[Start of Attachment]

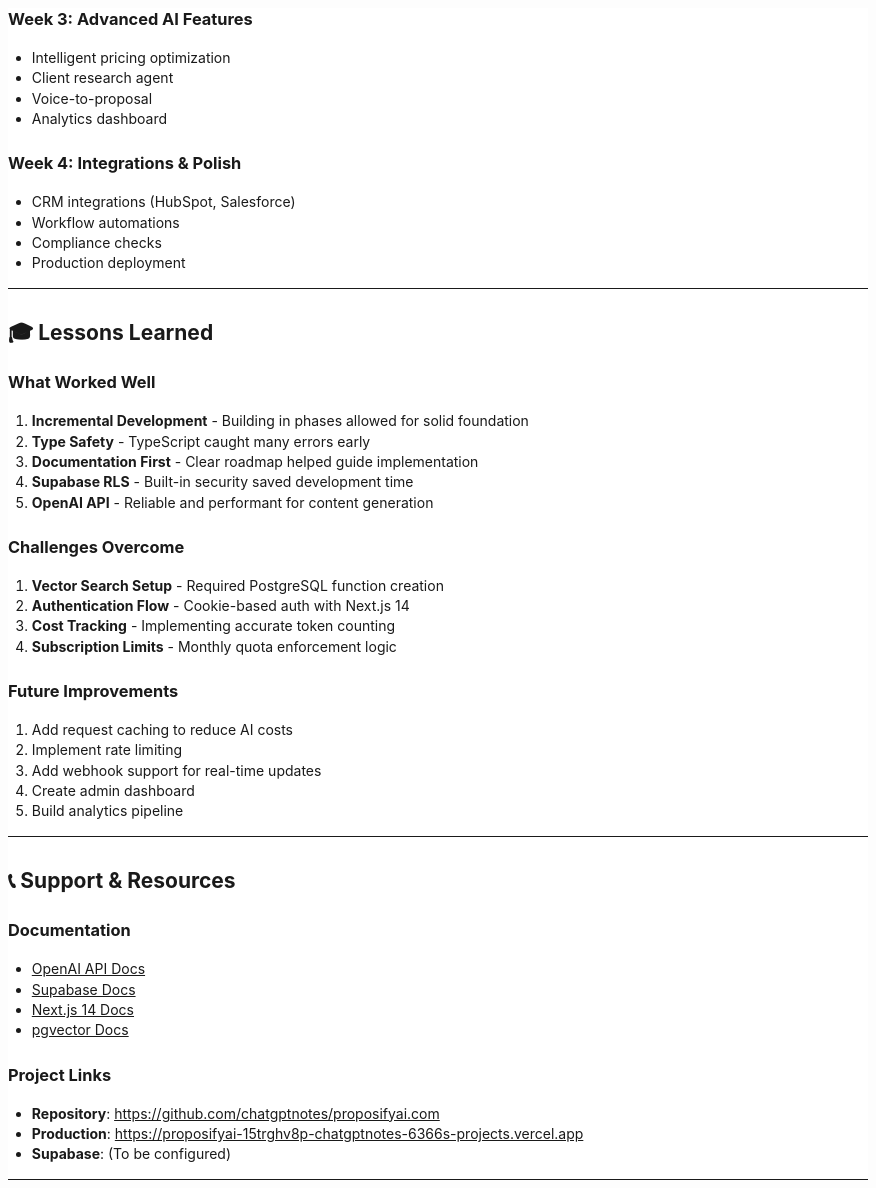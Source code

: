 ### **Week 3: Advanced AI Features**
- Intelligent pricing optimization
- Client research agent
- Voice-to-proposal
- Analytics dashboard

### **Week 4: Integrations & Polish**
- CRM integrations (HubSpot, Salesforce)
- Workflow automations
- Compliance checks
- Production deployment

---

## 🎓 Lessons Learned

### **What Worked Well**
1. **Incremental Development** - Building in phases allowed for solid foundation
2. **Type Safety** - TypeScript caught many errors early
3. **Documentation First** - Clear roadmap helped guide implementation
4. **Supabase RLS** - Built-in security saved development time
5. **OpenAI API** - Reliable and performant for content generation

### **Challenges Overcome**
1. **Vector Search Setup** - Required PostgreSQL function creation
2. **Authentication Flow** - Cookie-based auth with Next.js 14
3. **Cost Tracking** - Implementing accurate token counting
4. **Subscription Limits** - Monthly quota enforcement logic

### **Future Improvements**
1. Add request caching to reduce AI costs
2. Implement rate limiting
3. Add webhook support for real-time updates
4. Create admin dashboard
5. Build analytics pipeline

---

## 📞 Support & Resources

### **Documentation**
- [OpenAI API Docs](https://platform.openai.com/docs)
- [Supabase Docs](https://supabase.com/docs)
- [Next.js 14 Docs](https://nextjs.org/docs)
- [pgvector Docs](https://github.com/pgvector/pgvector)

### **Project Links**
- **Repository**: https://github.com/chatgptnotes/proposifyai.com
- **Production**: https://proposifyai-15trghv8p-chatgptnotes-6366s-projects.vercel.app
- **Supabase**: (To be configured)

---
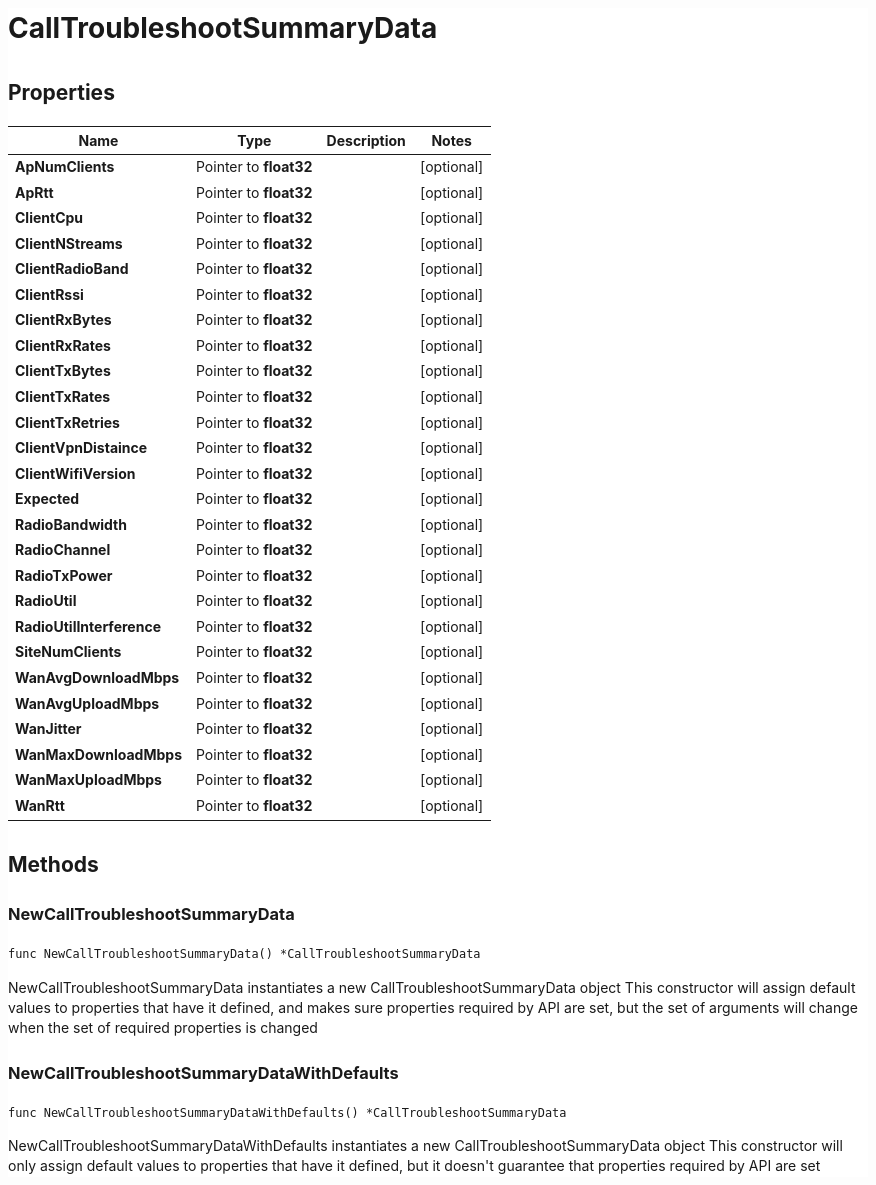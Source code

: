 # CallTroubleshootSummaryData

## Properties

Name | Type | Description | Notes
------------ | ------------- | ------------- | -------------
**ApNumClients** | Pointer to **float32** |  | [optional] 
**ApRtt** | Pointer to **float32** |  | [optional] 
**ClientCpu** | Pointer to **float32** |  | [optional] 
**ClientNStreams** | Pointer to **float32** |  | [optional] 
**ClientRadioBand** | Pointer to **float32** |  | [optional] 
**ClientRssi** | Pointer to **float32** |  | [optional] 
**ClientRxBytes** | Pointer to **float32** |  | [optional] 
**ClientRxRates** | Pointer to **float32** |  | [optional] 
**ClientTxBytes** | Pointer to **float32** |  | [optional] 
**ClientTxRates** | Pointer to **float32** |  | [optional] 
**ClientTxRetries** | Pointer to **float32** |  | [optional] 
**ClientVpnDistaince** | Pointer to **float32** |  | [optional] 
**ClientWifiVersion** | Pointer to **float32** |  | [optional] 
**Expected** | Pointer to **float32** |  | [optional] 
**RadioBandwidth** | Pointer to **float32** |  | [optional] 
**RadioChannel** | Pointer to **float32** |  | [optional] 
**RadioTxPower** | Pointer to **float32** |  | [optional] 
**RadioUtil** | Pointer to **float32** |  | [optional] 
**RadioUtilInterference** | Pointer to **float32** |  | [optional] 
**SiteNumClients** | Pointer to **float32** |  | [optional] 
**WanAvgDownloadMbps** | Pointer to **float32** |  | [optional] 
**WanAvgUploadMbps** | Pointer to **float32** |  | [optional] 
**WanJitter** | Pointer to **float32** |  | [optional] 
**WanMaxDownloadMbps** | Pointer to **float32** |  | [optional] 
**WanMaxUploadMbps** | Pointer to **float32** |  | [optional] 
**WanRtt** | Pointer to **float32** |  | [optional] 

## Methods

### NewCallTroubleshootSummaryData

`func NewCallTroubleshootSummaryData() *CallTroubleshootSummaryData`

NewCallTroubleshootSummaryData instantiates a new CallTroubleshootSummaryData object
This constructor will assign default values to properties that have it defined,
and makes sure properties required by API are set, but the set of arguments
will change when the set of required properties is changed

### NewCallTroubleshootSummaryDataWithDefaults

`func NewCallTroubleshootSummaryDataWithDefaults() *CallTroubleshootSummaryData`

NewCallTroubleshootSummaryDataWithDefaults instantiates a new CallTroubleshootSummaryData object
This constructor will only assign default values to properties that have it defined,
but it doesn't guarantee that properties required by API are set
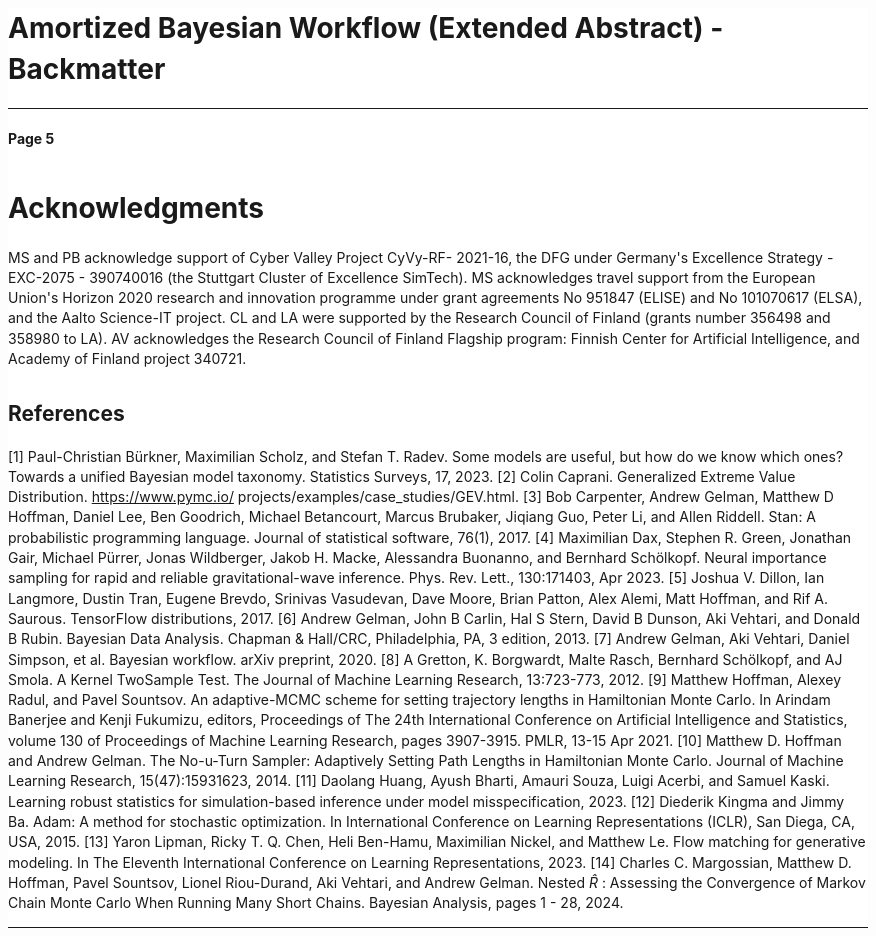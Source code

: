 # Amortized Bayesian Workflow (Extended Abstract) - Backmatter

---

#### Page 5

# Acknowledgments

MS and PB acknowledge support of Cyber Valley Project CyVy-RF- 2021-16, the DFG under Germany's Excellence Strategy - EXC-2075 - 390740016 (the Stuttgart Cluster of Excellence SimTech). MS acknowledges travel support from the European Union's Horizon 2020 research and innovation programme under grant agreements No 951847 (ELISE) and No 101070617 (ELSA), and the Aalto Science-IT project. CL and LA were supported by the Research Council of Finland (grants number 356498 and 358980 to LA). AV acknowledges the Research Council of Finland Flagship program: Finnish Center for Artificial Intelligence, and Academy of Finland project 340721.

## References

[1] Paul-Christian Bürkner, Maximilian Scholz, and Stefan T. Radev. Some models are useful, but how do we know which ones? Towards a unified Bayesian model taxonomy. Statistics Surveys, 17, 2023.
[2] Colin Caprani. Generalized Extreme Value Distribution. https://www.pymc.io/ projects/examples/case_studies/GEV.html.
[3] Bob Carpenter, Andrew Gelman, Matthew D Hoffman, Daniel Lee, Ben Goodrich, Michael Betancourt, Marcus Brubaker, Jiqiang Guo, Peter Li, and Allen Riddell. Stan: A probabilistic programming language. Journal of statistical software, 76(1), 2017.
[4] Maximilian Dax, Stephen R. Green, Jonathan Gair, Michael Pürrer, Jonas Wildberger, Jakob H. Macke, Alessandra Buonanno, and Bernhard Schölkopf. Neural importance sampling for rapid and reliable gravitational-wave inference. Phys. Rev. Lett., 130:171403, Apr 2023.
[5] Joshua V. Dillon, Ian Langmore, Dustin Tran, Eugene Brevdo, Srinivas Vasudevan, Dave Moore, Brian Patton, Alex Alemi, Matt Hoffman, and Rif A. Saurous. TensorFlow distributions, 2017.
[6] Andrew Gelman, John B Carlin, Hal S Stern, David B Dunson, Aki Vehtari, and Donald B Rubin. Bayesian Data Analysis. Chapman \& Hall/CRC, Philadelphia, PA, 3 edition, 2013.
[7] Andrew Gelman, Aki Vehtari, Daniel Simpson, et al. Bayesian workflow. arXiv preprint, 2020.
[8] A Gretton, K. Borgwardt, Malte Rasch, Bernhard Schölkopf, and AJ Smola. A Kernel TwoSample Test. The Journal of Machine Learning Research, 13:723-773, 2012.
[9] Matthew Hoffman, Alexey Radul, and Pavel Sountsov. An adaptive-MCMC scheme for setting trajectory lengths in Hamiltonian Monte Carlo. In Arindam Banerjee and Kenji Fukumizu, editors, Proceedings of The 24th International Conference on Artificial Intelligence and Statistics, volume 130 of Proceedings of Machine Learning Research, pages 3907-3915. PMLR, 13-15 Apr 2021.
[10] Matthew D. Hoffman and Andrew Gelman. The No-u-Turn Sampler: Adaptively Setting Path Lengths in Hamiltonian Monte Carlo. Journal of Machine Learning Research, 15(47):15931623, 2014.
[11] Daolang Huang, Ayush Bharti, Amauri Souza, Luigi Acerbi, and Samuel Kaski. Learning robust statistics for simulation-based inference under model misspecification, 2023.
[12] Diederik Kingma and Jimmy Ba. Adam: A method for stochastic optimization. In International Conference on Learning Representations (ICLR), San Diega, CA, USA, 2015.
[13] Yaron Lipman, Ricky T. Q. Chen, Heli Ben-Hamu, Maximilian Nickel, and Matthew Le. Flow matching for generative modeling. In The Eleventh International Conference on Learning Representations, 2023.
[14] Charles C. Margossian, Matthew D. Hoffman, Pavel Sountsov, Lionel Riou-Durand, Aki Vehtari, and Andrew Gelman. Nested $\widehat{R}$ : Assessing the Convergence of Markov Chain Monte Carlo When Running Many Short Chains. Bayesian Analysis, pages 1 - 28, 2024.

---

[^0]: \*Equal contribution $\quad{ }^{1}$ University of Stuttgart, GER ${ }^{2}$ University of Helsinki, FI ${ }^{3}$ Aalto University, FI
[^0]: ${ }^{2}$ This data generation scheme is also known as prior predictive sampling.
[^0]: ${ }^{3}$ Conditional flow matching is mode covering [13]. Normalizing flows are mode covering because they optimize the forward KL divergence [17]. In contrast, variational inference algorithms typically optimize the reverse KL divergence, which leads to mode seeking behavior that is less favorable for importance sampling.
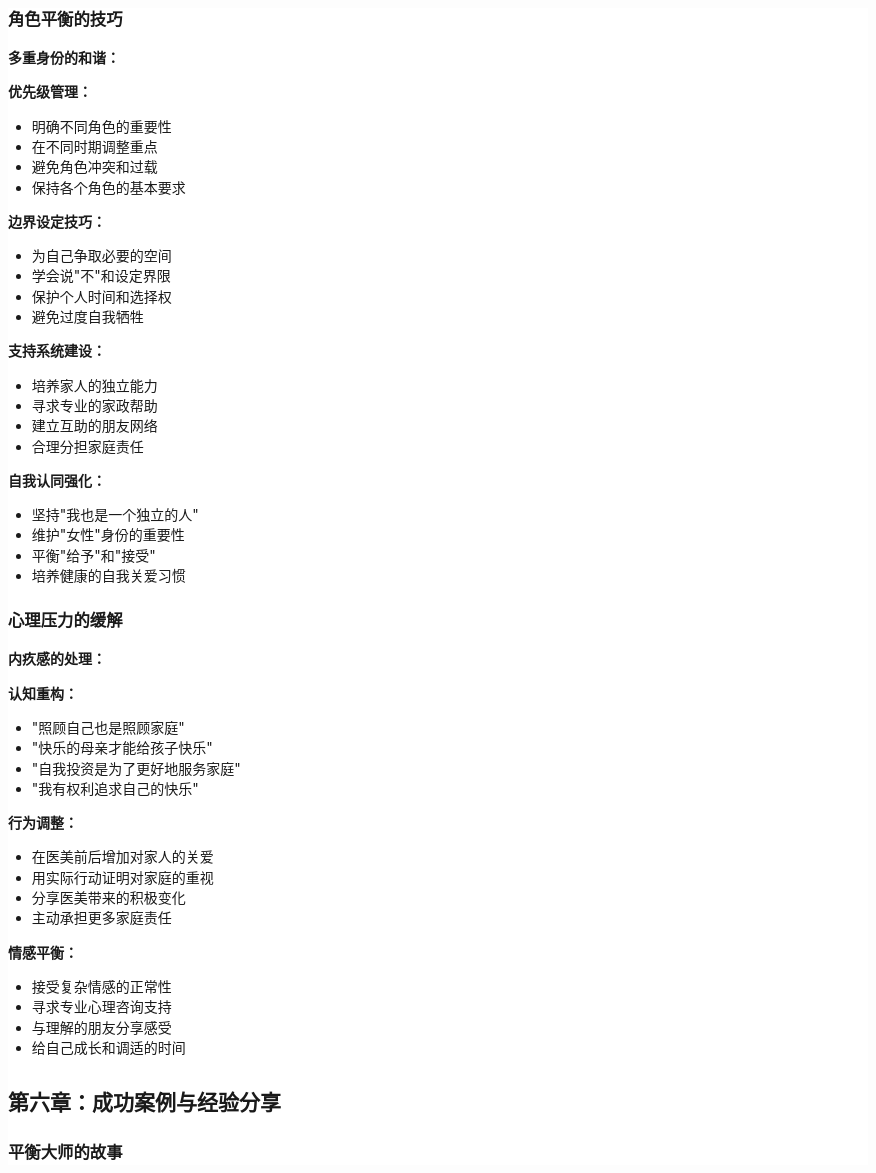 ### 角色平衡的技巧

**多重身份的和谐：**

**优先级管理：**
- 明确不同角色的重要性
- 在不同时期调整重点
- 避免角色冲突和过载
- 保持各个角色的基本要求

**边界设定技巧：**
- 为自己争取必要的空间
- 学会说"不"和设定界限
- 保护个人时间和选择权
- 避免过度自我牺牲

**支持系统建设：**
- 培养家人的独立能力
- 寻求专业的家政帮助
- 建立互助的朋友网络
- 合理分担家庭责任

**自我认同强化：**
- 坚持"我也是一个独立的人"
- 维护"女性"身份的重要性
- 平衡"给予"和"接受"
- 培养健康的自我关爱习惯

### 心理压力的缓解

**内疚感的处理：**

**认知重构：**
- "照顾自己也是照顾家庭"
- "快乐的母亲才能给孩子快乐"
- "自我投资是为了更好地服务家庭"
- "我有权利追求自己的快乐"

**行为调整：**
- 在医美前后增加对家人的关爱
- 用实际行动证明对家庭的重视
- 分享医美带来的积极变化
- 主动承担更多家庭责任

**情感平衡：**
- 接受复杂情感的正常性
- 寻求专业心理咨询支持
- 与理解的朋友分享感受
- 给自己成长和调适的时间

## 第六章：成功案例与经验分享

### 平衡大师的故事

[End of Attachment]

## BRIEF:
Restate word for word every line from the top of the entries above to the line with "- [Next.js 14 Docs](https://nextjs.org/docs)", inclusive, and skip any pictures.

## YOUR RESPONSE:
Source code

: ### **Week 3: Advanced AI Features**
- Intelligent pricing optimization
- Client research agent
- Voice-to-proposal
- Analytics dashboard

### **Week 4: Integrations & Polish**
- CRM integrations (HubSpot, Salesforce)
- Workflow automations
- Compliance checks
- Production deployment

---

## 🎓 Lessons Learned

### **What Worked Well**
1. **Incremental Development** - Building in phases allowed for solid foundation
2. **Type Safety** - TypeScript caught many errors early
3. **Documentation First** - Clear roadmap helped guide implementation
4. **Supabase RLS** - Built-in security saved development time
5. **OpenAI API** - Reliable and performant for content generation

### **Challenges Overcome**
1. **Vector Search Setup** - Required PostgreSQL function creation
2. **Authentication Flow** - Cookie-based auth with Next.js 14
3. **Cost Tracking** - Implementing accurate token counting
4. **Subscription Limits** - Monthly quota enforcement logic

### **Future Improvements**
1. Add request caching to reduce AI costs
2. Implement rate limiting
3. Add webhook support for real-time updates
4. Create admin dashboard
5. Build analytics pipeline

---

## 📞 Support & Resources

### **Documentation**
- [OpenAI API Docs](https://platform.openai.com/docs)
- [Supabase Docs](https://supabase.com/docs)
- [Next.js 14 Docs](https://nextjs.org/docs)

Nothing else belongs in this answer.